Saved data entries:
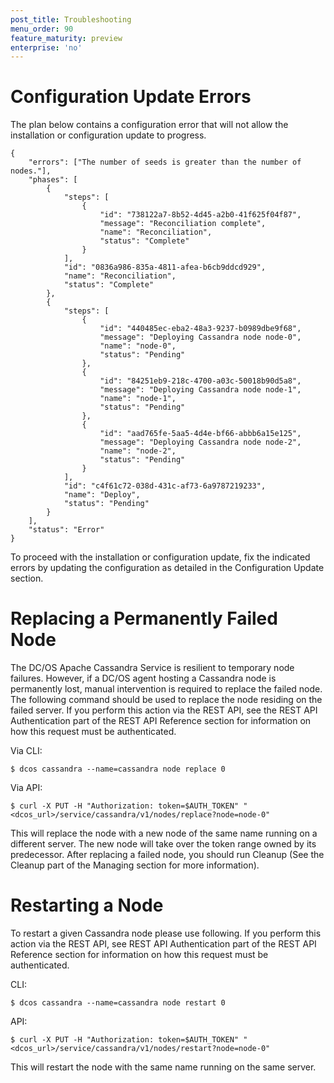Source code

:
 ```yaml
---
post_title: Troubleshooting
menu_order: 90
feature_maturity: preview
enterprise: 'no'
---
```


# Configuration Update Errors
The plan below contains a configuration error that will not allow the installation or configuration update to progress.

```
{
    "errors": ["The number of seeds is greater than the number of nodes."],
    "phases": [
        {
            "steps": [
                {
                    "id": "738122a7-8b52-4d45-a2b0-41f625f04f87",
                    "message": "Reconciliation complete",
                    "name": "Reconciliation",
                    "status": "Complete"
                }
            ],
            "id": "0836a986-835a-4811-afea-b6cb9ddcd929",
            "name": "Reconciliation",
            "status": "Complete"
        },
        {
            "steps": [
                {
                    "id": "440485ec-eba2-48a3-9237-b0989dbe9f68",
                    "message": "Deploying Cassandra node node-0",
                    "name": "node-0",
                    "status": "Pending"
                },
                {
                    "id": "84251eb9-218c-4700-a03c-50018b90d5a8",
                    "message": "Deploying Cassandra node node-1",
                    "name": "node-1",
                    "status": "Pending"
                },
                {
                    "id": "aad765fe-5aa5-4d4e-bf66-abbb6a15e125",
                    "message": "Deploying Cassandra node node-2",
                    "name": "node-2",
                    "status": "Pending"
                }
            ],
            "id": "c4f61c72-038d-431c-af73-6a9787219233",
            "name": "Deploy",
            "status": "Pending"
        }
    ],
    "status": "Error"
}
```
To proceed with the installation or configuration update, fix the indicated errors by updating the configuration as detailed in the Configuration Update section.

# Replacing a Permanently Failed Node
The DC/OS Apache Cassandra Service is resilient to temporary node failures. However, if a DC/OS agent hosting a Cassandra node is permanently lost, manual intervention is required to replace the failed node. The following command should be used to replace the node residing on the failed server. If you perform this action via the REST API, see the REST API Authentication part of the REST API Reference section for information on how this request must be authenticated.

Via CLI:
```
$ dcos cassandra --name=cassandra node replace 0
```

Via API:
```
$ curl -X PUT -H "Authorization: token=$AUTH_TOKEN" "<dcos_url>/service/cassandra/v1/nodes/replace?node=node-0"
```

This will replace the node with a new node of the same name running on a different server. The new node will take over the token range owned by its predecessor. After replacing a failed node, you should run Cleanup (See the Cleanup part of the Managing section for more information).

# Restarting a Node
To restart a given Cassandra node please use following. If you perform this action via the REST API, see REST API Authentication part of the REST API Reference section for information on how this request must be authenticated.

CLI:
```
$ dcos cassandra --name=cassandra node restart 0
```

API:
```
$ curl -X PUT -H "Authorization: token=$AUTH_TOKEN" "<dcos_url>/service/cassandra/v1/nodes/restart?node=node-0"
```

This will restart the node with the same name running on the same server.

> _WHAT TO PRODUCE_: Each entry above must be printed exactly, apart from its pictures.

> _ANSWER BOX_:
Source code

:
 ```yaml
---
post_title: Troubleshooting
menu_order: 90
feature_maturity: preview
enterprise: 'no'
---
```


# Configuration Update Errors
The plan below contains a configuration error that will not allow the installation or configuration update to progress.

```
{
    "errors": ["The number of seeds is greater than the number of nodes."],
    "phases": [
        {
            "steps": [
                {
                    "id": "738122a7-8b52-4d45-a2b0-41f625f04f87",
                    "message": "Reconciliation complete",
                    "name": "Reconciliation",
                    "status": "Complete"
                }
            ],
            "id": "0836a986-835a-4811-afea-b6cb9ddcd929",
            "name": "Reconciliation",
            "status": "Complete"
        },
        {
            "steps": [
                {
                    "id": "440485ec-eba2-48a3-9237-b0989dbe9f68",
                    "message": "Deploying Cassandra node node-0",
                    "name": "node-0",
                    "status": "Pending"
                },
                {
                    "id": "84251eb9-218c-4700-a03c-50018b90d5a8",
                    "message": "Deploying Cassandra node node-1",
                    "name": "node-1",
                    "status": "Pending"
                },
                {
                    "id": "aad765fe-5aa5-4d4e-bf66-abbb6a15e125",
                    "message": "Deploying Cassandra node node-2",
                    "name": "node-2",
                    "status": "Pending"
                }
            ],
            "id": "c4f61c72-038d-431c-af73-6a9787219233",
            "name": "Deploy",
            "status": "Pending"
        }
    ],
    "status": "Error"
}
```
To proceed with the installation or configuration update, fix the indicated errors by updating the configuration as detailed in the Configuration Update section.

# Replacing a Permanently Failed Node
The DC/OS Apache Cassandra Service is resilient to temporary node failures. However, if a DC/OS agent hosting a Cassandra node is permanently lost, manual intervention is required to replace the failed node. The following command should be used to replace the node residing on the failed server. If you perform this action via the REST API, see the REST API Authentication part of the REST API Reference section for information on how this request must be authenticated.

Via CLI:
```
$ dcos cassandra --name=cassandra node replace 0
```

Via API:
```
$ curl -X PUT -H "Authorization: token=$AUTH_TOKEN" "<dcos_url>/service/cassandra/v1/nodes/replace?node=node-0"
```

This will replace the node with a new node of the same name running on a different server. The new node will take over the token range owned by its predecessor. After replacing a failed node, you should run Cleanup (See the Cleanup part of the Managing section for more information).

# Restarting a Node
To restart a given Cassandra node please use following. If you perform this action via the REST API, see REST API Authentication part of the REST API Reference section for information on how this request must be authenticated.

CLI:
```
$ dcos cassandra --name=cassandra node restart 0
```

API:
```
$ curl -X PUT -H "Authorization: token=$AUTH_TOKEN" "<dcos_url>/service/cassandra/v1/nodes/restart?node=node-0"
```

This will restart the node with the same name running on the same server.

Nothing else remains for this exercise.